I've only worked with the small block distributors with the stock advance mechanism. I will make a few suggestions, some of which are only relevant to the factory style advance mechanism.

First thing is that I never worry to drive out the roll pin first. Its used like a keyway on on the shaft, which fits in a slot underneath the step. Therefore, its fit on the shaft is not an issue if you lift it up. I use two large screwdrivers and pry straight up without disturbing the pickup. You pry from both sides evenly and its easy. That alone will save you time.

Yep, the MP is different in that it doesn't use a horseshoe clip to hold the reluctor down like a stock dizzy.
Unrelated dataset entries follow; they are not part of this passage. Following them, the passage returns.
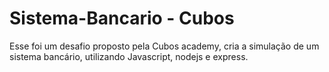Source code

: # Sistema-Bancario - Cubos
Esse foi um desafio proposto pela Cubos academy, cria a simulação de um sistema bancário, utilizando Javascript, nodejs e express.
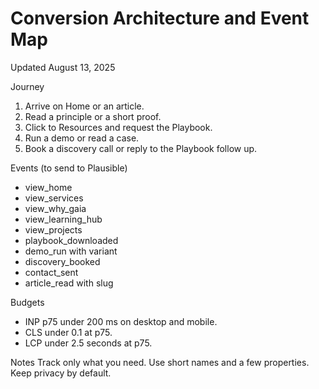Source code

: # Conversion Architecture and Event Map
Updated August 13, 2025

Journey
1. Arrive on Home or an article.
2. Read a principle or a short proof.
3. Click to Resources and request the Playbook.
4. Run a demo or read a case.
5. Book a discovery call or reply to the Playbook follow up.

Events (to send to Plausible)
- view_home
- view_services
- view_why_gaia
- view_learning_hub
- view_projects
- playbook_downloaded
- demo_run with variant
- discovery_booked
- contact_sent
- article_read with slug

Budgets
- INP p75 under 200 ms on desktop and mobile.
- CLS under 0.1 at p75.
- LCP under 2.5 seconds at p75.

Notes
Track only what you need. Use short names and a few properties. Keep privacy by default.
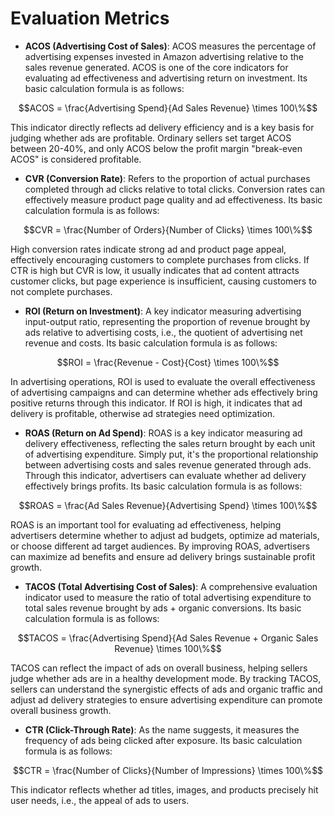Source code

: # Evaluation Metrics

- **ACOS (Advertising Cost of Sales)**: ACOS measures the percentage of advertising expenses invested in Amazon advertising relative to the sales revenue generated. ACOS is one of the core indicators for evaluating ad effectiveness and advertising return on investment. Its basic calculation formula is as follows:

$$ACOS = \frac{Advertising Spend}{Ad Sales Revenue} \times 100\%$$

This indicator directly reflects ad delivery efficiency and is a key basis for judging whether ads are profitable. Ordinary sellers set target ACOS between 20-40%, and only ACOS below the profit margin "break-even ACOS" is considered profitable.

- **CVR (Conversion Rate)**: Refers to the proportion of actual purchases completed through ad clicks relative to total clicks. Conversion rates can effectively measure product page quality and ad effectiveness. Its basic calculation formula is as follows:

$$CVR = \frac{Number of Orders}{Number of Clicks} \times 100\%$$

High conversion rates indicate strong ad and product page appeal, effectively encouraging customers to complete purchases from clicks. If CTR is high but CVR is low, it usually indicates that ad content attracts customer clicks, but page experience is insufficient, causing customers to not complete purchases.

- **ROI (Return on Investment)**: A key indicator measuring advertising input-output ratio, representing the proportion of revenue brought by ads relative to advertising costs, i.e., the quotient of advertising net revenue and costs. Its basic calculation formula is as follows:

$$ROI = \frac{Revenue - Cost}{Cost} \times 100\%$$

In advertising operations, ROI is used to evaluate the overall effectiveness of advertising campaigns and can determine whether ads effectively bring positive returns through this indicator. If ROI is high, it indicates that ad delivery is profitable, otherwise ad strategies need optimization.

- **ROAS (Return on Ad Spend)**: ROAS is a key indicator measuring ad delivery effectiveness, reflecting the sales return brought by each unit of advertising expenditure. Simply put, it's the proportional relationship between advertising costs and sales revenue generated through ads. Through this indicator, advertisers can evaluate whether ad delivery effectively brings profits. Its basic calculation formula is as follows:

$$ROAS = \frac{Ad Sales Revenue}{Advertising Spend} \times 100\%$$

ROAS is an important tool for evaluating ad effectiveness, helping advertisers determine whether to adjust ad budgets, optimize ad materials, or choose different ad target audiences. By improving ROAS, advertisers can maximize ad benefits and ensure ad delivery brings sustainable profit growth.

- **TACOS (Total Advertising Cost of Sales)**: A comprehensive evaluation indicator used to measure the ratio of total advertising expenditure to total sales revenue brought by ads + organic conversions. Its basic calculation formula is as follows:

$$TACOS = \frac{Advertising Spend}{Ad Sales Revenue + Organic Sales Revenue} \times 100\%$$

TACOS can reflect the impact of ads on overall business, helping sellers judge whether ads are in a healthy development mode. By tracking TACOS, sellers can understand the synergistic effects of ads and organic traffic and adjust ad delivery strategies to ensure advertising expenditure can promote overall business growth.

- **CTR (Click-Through Rate)**: As the name suggests, it measures the frequency of ads being clicked after exposure. Its basic calculation formula is as follows:

$$CTR = \frac{Number of Clicks}{Number of Impressions} \times 100\%$$

This indicator reflects whether ad titles, images, and products precisely hit user needs, i.e., the appeal of ads to users.
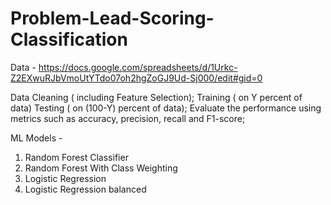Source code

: # Problem-Lead-Scoring-Classification
Data - https://docs.google.com/spreadsheets/d/1Urkc-Z2EXwuRJbVmoUtYTdo07oh2hgZoGJ9Ud-Sj000/edit#gid=0

Data Cleaning ( including Feature Selection);
Training ( on Y percent of data) Testing ( on (100-Y) percent of data);
Evaluate the performance using metrics such as accuracy, precision, recall and F1-score;

ML Models -
1. Random Forest Classifier
2. Random Forest With Class Weighting
3. Logistic Regression
4. Logistic Regression balanced
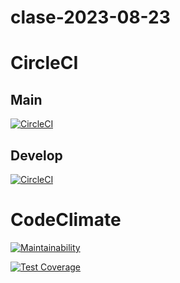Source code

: # clase-2023-08-23

# CircleCI 

## Main

[![CircleCI](https://dl.circleci.com/status-badge/img/gh/EVAnci/clase-2023-08-23/tree/main.svg?style=svg)](https://dl.circleci.com/status-badge/redirect/gh/EVAnci/clase-2023-08-23/tree/main)

## Develop

[![CircleCI](https://dl.circleci.com/status-badge/img/gh/EVAnci/clase-2023-08-23/tree/develop.svg?style=svg)](https://dl.circleci.com/status-badge/redirect/gh/EVAnci/clase-2023-08-23/tree/develop)

# CodeClimate

[![Maintainability](https://api.codeclimate.com/v1/badges/bc71587af3b993fb5040/maintainability)](https://codeclimate.com/github/EVAnci/clase-2023-08-23/maintainability)

[![Test Coverage](https://api.codeclimate.com/v1/badges/bc71587af3b993fb5040/test_coverage)](https://codeclimate.com/github/EVAnci/clase-2023-08-23/test_coverage)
A couple of taps with a light ball peen to drive the pin down helps to reduce the force needed to remove the reluctor and prevent galling of the MP's brass shaft. I did mention the screwdriver method. :)

Then, i pull the advance mechanism out by removing the two screws then separating the pickup plate a bit until it comes out. easy. next thing is to take the other screws out and remove the mounting plate.

Yes, MP and stock dizzy's are identical in regards to getting the advance arm out.

The length of the slot determines the total advance. So on the MP distributor if you know the length of the slot and the distributor degrees that it did before (as a result of your dial back light), you can create a ratio for what you have and what you're looking for and cross multiply. On the stock distributor you have to subtract the diameter of the pins before you make your ratio. On the stock distributor, you have to weld and file it to the right length...still not bad.

Here is where the MP and stock style differ. The advance mechanism is entirely different and no slots are used on the weights. I have some photos of a stock dizzy build but the springs were too light for my application and advance came in way too soon (800 rpm). I too welded up the slots but used the degree wheel method for verification when it was completed. I'll post up that build at a later date. 8)

I've found you want to have total timing come in by 2400rpm and start around 1100-1200rpm. On my distributor I have ONE light spring with a coil removed. Now she runs great...15 inital and 35 total without the vacuum can hooked up.

Yep, only one spring is active as I mentioned before but the curve is just a bit different then the one you described. Everyone's build will be will have different requirements due to to compression, cam, carb, intake, gearing, converter stall, tire size, cylinder head/piston quench, etc. My numbers are just what work for me and most certainly will be different for everyone and are not really meant as a suggestion but as a constant for illustration purposes.

Thank you for your input as it is greatly appreciated!